“No. But you’re only taking me on this trip to save face.”
“Did you need it to be personal?”
“Hardly. I’m just pointing out that it feels a little bit…a bit disingenuous for you to be unhappy with my stepmother about anything, when you haven’t treated me much different.”
“And what would you like from me? An apology? Would you like me to prostrate myself before you with abject humility?”
“No, of course not. I don’t think you’re capable of such a thing.”
Circe hadn’t pushed back with him like this. She had been cold, and she had been uninterested in engaging with him often, but it hadn’t been like this.
Birdie was, for no real reason he could discern, completely unafraid of the consequences of speaking out of turn.
“The truth is,” she said, “I was ready to run away from you. I was ready to start my life over with nothing. If you hadn’t come for me, that’s what I was going to do.”
“Is that why you speak to me like you have nothing to lose?”
“I don’t really,” she said. “It’s just been too many years of being treated like I don’t matter. It’s been too many years of having to live with people who would rather I weren’t there. This is what I was trying to tell you in the limousine that day. I’m going to be a mother. And the one thing that my father could not do for me, at any point, was put me first. Was make sure that I was living in a house where I was treated well, or where people were really nurturing me or taking care of me.”
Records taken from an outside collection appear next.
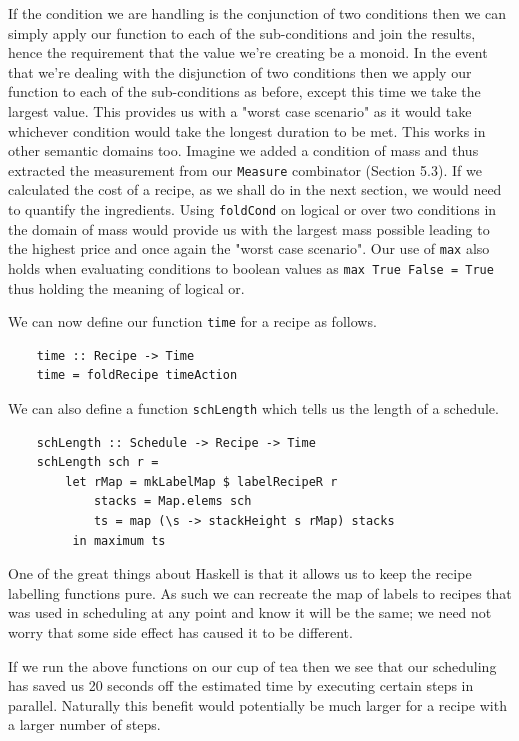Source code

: \documentclass[11pt]{article}
\begin{document}
If the condition we are handling is the conjunction of two conditions then we can simply apply our function
to each of the sub-conditions and join the results, hence the requirement that the value we're
creating be a monoid. In the event that we're dealing with the disjunction of two conditions then
we apply our function to each of the sub-conditions as before, except this time we take the largest value.
This provides us with a "worst case scenario" as it would take whichever condition would take the longest
duration to be met. This works in other semantic domains too. Imagine we added a condition of mass and thus
extracted the measurement from our \texttt{Measure} combinator (Section 5.3). If we calculated the cost of a recipe, as we shall
do in the next section, we would need to quantify the ingredients. Using \texttt{foldCond} on logical or over two
conditions in the domain of mass would provide us with the largest mass possible leading to the highest price and
once again the "worst case scenario". Our use of \texttt{max} also holds when evaluating conditions to boolean values
as \texttt{max True False = True} thus holding the meaning of logical or.

\medbreak

We can now define our function \texttt{time} for a recipe as follows.

\begin{lstlisting}
    time :: Recipe -> Time
    time = foldRecipe timeAction
\end{lstlisting}

We can also define a function \texttt{schLength} which tells us the length of a schedule.

\begin{lstlisting}
    schLength :: Schedule -> Recipe -> Time
    schLength sch r =
        let rMap = mkLabelMap $ labelRecipeR r
            stacks = Map.elems sch
            ts = map (\s -> stackHeight s rMap) stacks
         in maximum ts
\end{lstlisting}

One of the great things about Haskell is that it allows us to keep the recipe labelling
functions pure. As such we can recreate the map of labels to recipes that was used in
scheduling at any point and know it will be the same; we need not worry that some side
effect has caused it to be different.

\medbreak

If we run the above functions on our cup of tea then we see that our scheduling has
saved us 20 seconds off the estimated time by executing certain steps in parallel. Naturally
this benefit would potentially be much larger for a recipe with a larger number of steps.
\end{document}
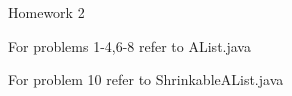 \documentclass[10pt]{article}
\begin{document}
	\begin{center}
		Homework 2
	\end{center}
	
	For problems 1-4,6-8 refer to AList.java
	
	For problem 10 refer to ShrinkableAList.java
\end{document}
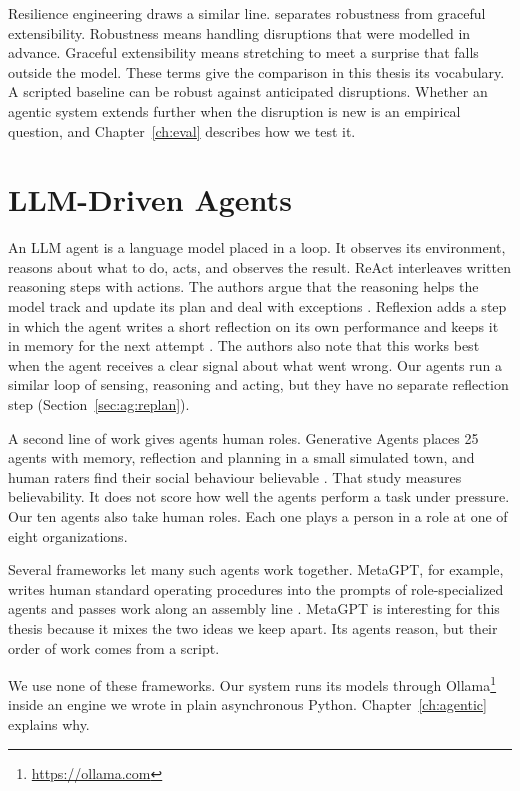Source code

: Resilience engineering draws a similar line. \textcite{woods2015a} separates
robustness from graceful extensibility. Robustness means handling
disruptions that were modelled in advance. Graceful extensibility means
stretching to meet a surprise that falls outside the model. These terms give
the comparison in this thesis its vocabulary. A scripted baseline can be robust
against anticipated disruptions. Whether an agentic system extends further when
the disruption is new is an empirical question, and Chapter~\ref{ch:eval}
describes how we test it.

\section{LLM-Driven Agents}
\label{sec:bg:agentic}

An LLM agent is a language model placed in a loop. It observes its
environment, reasons about what to do, acts, and observes the result. ReAct
interleaves written reasoning steps with actions. The authors argue that the
reasoning helps the model track and update its plan and deal with exceptions
\parencite{yao2023}. Reflexion adds a step in which the agent writes a short
reflection on its own performance and keeps it in memory for the next attempt
\parencite{shinn2023}. The authors also note that this works best when the
agent receives a clear signal about what went wrong. Our agents run a similar
loop of sensing, reasoning and acting, but they have no separate reflection
step (Section~\ref{sec:ag:replan}).

A second line of work gives agents human roles. Generative Agents places 25
agents with memory, reflection and planning in a small simulated town, and
human raters find their social behaviour believable \parencite{park2023}. That
study measures believability. It does not score how well the agents perform a
task under pressure. Our ten agents also take human roles. Each one plays a person in a role at one of eight
organizations.

Several frameworks let many such agents work together. MetaGPT, for example, writes human
standard operating procedures into the prompts of role-specialized agents and
passes work along an assembly line \parencite{hong2024}. MetaGPT is
interesting for this thesis because it mixes the two ideas we keep apart. Its
agents reason, but their order of work comes from a script.

We use none of these frameworks. Our system runs its models through
Ollama\footnote{\url{https://ollama.com}} inside an engine we wrote in plain asynchronous Python.
Chapter~\ref{ch:agentic} explains why.


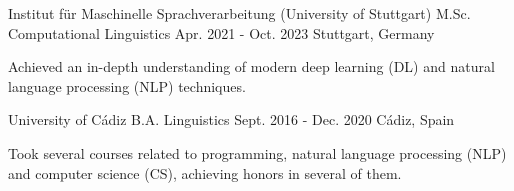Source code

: 

\begin{cventries}

  \cventry 
    {Institut für Maschinelle Sprachverarbeitung (University of Stuttgart)} %
    {M.Sc. Computational Linguistics} %
    {Apr. 2021 - Oct. 2023} %
    {Stuttgart, Germany} %
    {
      \begin{cvitems}
        \item {
          Achieved an in-depth understanding of modern deep learning (DL) and natural language processing (NLP) techniques.
        }
      \end{cvitems}
    }
  \cventry
    {University of Cádiz} %
    {B.A. Linguistics} %
    {Sept. 2016 - Dec. 2020} %
    {Cádiz, Spain} %
    {
      \begin{cvitems} %
        \item {Took several courses related to programming, natural language processing (NLP) and computer science (CS), achieving honors in several of them.}
      \end{cvitems}
    }

\end{cventries}
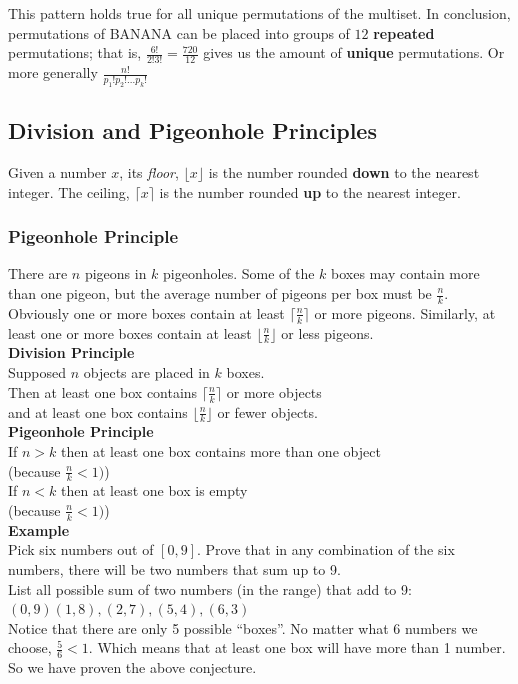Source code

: \documentclass[a4paper,11pt]{article}
\begin{document}
This pattern holds true for all unique permutations of the multiset. In conclusion, permutations of BANANA can be placed into groups of $12$ \textbf{repeated} permutations; that is, $\frac{6!}{2!3!}=\frac{720}{12}$ gives us the amount of \textbf{unique} permutations. Or more generally $\frac{n!}{p_1!p_2!...p_k!}$

\subsection{Division and Pigeonhole Principles}
Given a number $x$, its \textit{floor}, $\lfloor x \rfloor$ is the number rounded \textbf{down} to the nearest integer. The ceiling, $\lceil x \rceil$ is the number rounded \textbf{up} to the nearest integer.
\subsubsection{Pigeonhole Principle}
There are $n$ pigeons in $k$ pigeonholes. Some of the $k$ boxes may contain more than one pigeon, but the average number of pigeons per box must be $\frac{n}{k}$.
Obviously one or more boxes contain at least $\lceil \frac{n}{k} \rceil$ or more pigeons. Similarly, at least one or more boxes contain at least $\lfloor \frac{n}{k} \rfloor$ or less pigeons.\vspace{5pt}\\
\textbf{Division Principle}\\
Supposed $n$ objects are placed in $k$ boxes.\\
Then at least one box contains $\lceil \frac{n}{k} \rceil$ or more objects\\
and at least one box contains $\lfloor \frac{n}{k} \rfloor$ or fewer objects.\vspace{5pt}\\
\textbf{Pigeonhole Principle}\\
If $n>k$ then at least one box contains more than one object\\
\hspace*{10pt}(because $\frac{n}{k} < 1)$)\\
If $n<k$ then at least one box is empty\\
\hspace*{10pt}(because $\frac{n}{k} < 1)$)\vspace{5pt}\\
\textbf{Example}\\
Pick six numbers out of $[0,9]$. Prove that in any combination of the six numbers, there will be two numbers that sum up to 9.\\
List all possible sum of two numbers (in the range) that add to 9:\\
$(0,9)(1,8),(2,7),(5,4),(6,3)$\\
Notice that there are only 5 possible ``boxes''. No matter what 6 numbers we choose, $\frac{5}{6} < 1$. Which means that at least one box will have more than 1 number. So we have proven the above conjecture.
\end{document}
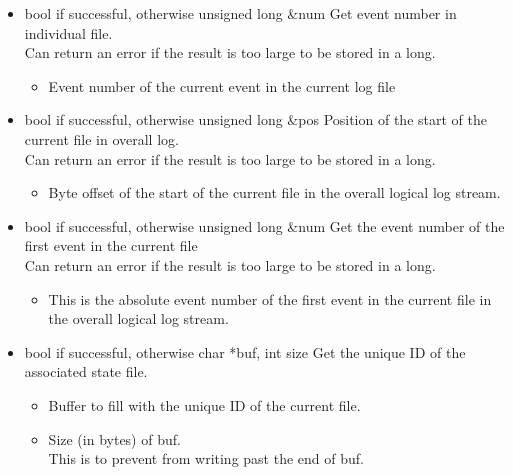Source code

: \begin{itemize}
\begin{itemize}
\item {}
  {bool} { if successful,  otherwise}
  {unsigned long \&num}
  {Get event number in individual file.
    \\ \Note Can return an error if the result is too large to be
    stored in a long.}
  \begin{itemize}
  \item {}
    Event number of the current event in the current log file
  \end{itemize}

\item {}
  {bool} { if successful,  otherwise}
  {unsigned long \&pos}
  {Position of the start of the current file in overall log.
    \\ \Note Can return an error if the result is too large
    to be stored in a long.}
  \begin{itemize}
  \item {}
    Byte offset of the start of the current file in the overall
    logical log stream.
  \end{itemize}

\item {}
  {bool} { if successful,  otherwise}
  {unsigned long \&num}
  {Get the event number of the first event in the current file
    \\ \Note Can return an error if the result is too large
    to be stored in a long.}
  \begin{itemize}
  \item {}
    This is the absolute event number of the first event in the
    current file in the overall logical log stream.
  \end{itemize}

\item {}
  {bool} { if successful,  otherwise}
  {char *buf, int size}
  {Get the unique ID of the associated state file.}
  \begin{itemize}
  \item {}
    Buffer to fill with the unique ID of the current file.
  \item {}
    Size (in bytes) of buf.
    \\ This is to prevent 
    from writing past the end of buf.
  \end{itemize}


\end{itemize}
\end{itemize}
She took a deep breath and he could see real hurt in her eyes, but also clarity. “He hid behind his busyness. Behind his position. But at the end of the day, the thing he cared most about was himself. The thing he cared about was his own comfort. I won’t do that to my child. And so if that means that I’m going to stand firm with you, then I’m going to. Because part of that is not being treated like an incidental. My child will have a good role model. Because that is the thing, my stepmother wasn’t very nice to my father either, and he just took it. That was what I learned. To take it.” She shook her head. “I cannot and will not instill being a doormat as a virtue, not in my child.”
“I don’t think I ever suggested that you should be a doormat.” He was offended by the mere suggestion. “Did you ever meet my wife,” he said.
She made a small sound. “Yes. I did. She was a very fierce woman.”
“Yes,” he agreed. “She was. Why would you think that I require something different from you?”
“Because you don’t love me. You don’t even trust me. You thought that I was lying to you about the baby.”
Something uncomfortable stirred in his stomach. “My marriage to Circe was not a love match.”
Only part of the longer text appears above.